# [What you should do]
Among the entries below, find the line with "Multiple Red & Blue courses discounted", then quote it and each following line up to and including the line with "OSINT Fundamentals + Social Media Course", and nothing else.

# [Supplied information]
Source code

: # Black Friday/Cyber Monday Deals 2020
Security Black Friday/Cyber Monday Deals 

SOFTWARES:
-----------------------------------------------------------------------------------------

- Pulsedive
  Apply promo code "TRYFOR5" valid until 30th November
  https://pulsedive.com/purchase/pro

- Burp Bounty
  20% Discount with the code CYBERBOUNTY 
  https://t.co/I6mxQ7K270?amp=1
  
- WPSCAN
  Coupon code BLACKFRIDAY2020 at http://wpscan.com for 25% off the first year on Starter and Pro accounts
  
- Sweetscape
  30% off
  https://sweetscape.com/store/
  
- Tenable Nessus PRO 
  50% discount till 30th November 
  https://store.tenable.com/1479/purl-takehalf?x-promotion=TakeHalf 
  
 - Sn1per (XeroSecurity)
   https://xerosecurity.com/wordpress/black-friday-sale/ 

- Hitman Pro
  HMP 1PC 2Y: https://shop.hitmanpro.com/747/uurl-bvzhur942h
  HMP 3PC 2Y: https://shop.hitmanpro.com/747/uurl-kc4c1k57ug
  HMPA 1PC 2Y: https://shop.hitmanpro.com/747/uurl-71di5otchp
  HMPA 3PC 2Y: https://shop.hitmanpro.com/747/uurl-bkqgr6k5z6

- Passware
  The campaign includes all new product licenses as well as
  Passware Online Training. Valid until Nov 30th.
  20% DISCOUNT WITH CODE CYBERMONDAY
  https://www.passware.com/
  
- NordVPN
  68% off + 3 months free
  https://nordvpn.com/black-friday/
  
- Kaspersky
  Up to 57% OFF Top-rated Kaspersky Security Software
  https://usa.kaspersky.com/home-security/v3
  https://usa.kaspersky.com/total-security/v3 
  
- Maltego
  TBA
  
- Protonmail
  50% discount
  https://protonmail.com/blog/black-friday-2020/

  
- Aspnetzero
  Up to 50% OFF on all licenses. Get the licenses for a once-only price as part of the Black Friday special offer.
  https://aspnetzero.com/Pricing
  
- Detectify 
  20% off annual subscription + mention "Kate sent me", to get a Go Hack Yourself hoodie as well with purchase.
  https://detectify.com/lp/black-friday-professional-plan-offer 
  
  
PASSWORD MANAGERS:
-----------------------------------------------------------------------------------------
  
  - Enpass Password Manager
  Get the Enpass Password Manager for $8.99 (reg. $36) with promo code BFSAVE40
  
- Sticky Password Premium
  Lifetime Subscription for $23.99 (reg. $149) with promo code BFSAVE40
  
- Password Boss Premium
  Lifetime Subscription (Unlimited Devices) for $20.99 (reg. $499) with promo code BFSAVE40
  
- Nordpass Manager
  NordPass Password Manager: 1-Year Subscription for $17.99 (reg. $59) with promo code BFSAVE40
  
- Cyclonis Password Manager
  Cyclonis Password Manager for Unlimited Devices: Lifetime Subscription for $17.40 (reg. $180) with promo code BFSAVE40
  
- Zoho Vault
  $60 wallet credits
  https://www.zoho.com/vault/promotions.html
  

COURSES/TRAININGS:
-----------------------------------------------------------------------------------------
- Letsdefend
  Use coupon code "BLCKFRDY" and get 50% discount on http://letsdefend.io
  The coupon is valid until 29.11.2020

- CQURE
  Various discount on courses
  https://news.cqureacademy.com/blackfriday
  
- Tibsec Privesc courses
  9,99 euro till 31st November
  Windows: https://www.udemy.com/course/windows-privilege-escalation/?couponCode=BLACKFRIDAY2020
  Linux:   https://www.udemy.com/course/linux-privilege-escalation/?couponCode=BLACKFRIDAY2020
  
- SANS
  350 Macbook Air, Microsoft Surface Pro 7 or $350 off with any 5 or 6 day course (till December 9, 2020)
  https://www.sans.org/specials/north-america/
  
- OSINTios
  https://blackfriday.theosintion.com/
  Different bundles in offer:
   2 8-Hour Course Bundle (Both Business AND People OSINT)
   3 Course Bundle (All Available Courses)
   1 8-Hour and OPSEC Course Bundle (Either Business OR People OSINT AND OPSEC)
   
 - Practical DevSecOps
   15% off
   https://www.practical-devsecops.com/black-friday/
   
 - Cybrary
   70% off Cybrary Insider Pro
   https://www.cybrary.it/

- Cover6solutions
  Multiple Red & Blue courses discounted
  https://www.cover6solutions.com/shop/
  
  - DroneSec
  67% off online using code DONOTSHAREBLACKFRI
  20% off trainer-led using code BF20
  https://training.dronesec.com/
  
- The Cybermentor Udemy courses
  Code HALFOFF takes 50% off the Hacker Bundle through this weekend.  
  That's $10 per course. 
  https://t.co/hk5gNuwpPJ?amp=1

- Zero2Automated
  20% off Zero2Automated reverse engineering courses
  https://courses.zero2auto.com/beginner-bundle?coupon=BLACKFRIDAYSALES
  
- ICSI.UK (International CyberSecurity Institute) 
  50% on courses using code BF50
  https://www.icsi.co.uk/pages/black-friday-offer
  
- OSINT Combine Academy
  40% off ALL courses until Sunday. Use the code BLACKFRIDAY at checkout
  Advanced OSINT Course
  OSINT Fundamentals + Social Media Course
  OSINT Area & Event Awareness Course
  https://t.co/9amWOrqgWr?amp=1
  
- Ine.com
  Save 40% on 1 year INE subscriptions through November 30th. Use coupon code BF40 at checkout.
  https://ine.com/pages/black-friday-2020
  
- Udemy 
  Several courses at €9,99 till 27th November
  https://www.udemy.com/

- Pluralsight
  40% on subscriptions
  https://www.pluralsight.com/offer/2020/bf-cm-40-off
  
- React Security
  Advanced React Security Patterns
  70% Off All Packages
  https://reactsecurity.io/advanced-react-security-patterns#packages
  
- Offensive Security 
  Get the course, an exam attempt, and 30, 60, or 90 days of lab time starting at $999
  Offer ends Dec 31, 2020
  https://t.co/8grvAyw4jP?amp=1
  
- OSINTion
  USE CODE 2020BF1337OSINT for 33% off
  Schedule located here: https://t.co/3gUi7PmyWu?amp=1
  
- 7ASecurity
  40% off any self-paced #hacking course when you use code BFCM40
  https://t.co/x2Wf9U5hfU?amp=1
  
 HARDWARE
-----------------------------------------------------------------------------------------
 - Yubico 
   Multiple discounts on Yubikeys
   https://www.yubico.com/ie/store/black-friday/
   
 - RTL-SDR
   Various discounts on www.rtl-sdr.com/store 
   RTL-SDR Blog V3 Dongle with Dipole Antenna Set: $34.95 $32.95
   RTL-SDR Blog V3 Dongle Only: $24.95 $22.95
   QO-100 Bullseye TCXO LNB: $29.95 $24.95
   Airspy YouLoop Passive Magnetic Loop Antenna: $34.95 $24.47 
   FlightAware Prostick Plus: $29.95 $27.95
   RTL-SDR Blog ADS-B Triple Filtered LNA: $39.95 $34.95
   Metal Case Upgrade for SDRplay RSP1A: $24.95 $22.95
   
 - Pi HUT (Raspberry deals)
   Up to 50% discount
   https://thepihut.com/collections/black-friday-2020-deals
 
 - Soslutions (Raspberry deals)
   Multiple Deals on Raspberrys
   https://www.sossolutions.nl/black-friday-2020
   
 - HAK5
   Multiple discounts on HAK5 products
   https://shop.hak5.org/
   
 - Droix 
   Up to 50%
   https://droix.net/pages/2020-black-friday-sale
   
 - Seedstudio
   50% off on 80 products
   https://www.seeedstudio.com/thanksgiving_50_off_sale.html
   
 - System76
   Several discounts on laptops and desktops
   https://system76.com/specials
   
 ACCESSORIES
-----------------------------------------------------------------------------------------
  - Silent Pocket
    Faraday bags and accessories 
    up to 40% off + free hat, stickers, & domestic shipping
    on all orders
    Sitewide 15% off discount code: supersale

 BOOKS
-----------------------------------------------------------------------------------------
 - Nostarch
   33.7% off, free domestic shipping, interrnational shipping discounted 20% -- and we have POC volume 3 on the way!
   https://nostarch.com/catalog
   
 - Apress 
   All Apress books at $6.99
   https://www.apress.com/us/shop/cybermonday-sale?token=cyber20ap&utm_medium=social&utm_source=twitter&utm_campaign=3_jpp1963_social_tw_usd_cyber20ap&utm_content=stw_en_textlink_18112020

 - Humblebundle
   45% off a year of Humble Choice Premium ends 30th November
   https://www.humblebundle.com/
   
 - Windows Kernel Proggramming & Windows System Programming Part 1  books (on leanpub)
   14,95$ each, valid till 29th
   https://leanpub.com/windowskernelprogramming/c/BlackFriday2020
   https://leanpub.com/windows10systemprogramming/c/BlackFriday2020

# [Response to the exercise]
  Multiple Red & Blue courses discounted
  https://www.cover6solutions.com/shop/
  
  - DroneSec
  67% off online using code DONOTSHAREBLACKFRI
  20% off trainer-led using code BF20
  https://training.dronesec.com/
  
- The Cybermentor Udemy courses
  Code HALFOFF takes 50% off the Hacker Bundle through this weekend.  
  That's $10 per course. 
  https://t.co/hk5gNuwpPJ?amp=1

- Zero2Automated
  20% off Zero2Automated reverse engineering courses
  https://courses.zero2auto.com/beginner-bundle?coupon=BLACKFRIDAYSALES
  
- ICSI.UK (International CyberSecurity Institute) 
  50% on courses using code BF50
  https://www.icsi.co.uk/pages/black-friday-offer
  
- OSINT Combine Academy
  40% off ALL courses until Sunday. Use the code BLACKFRIDAY at checkout
  Advanced OSINT Course
  OSINT Fundamentals + Social Media Course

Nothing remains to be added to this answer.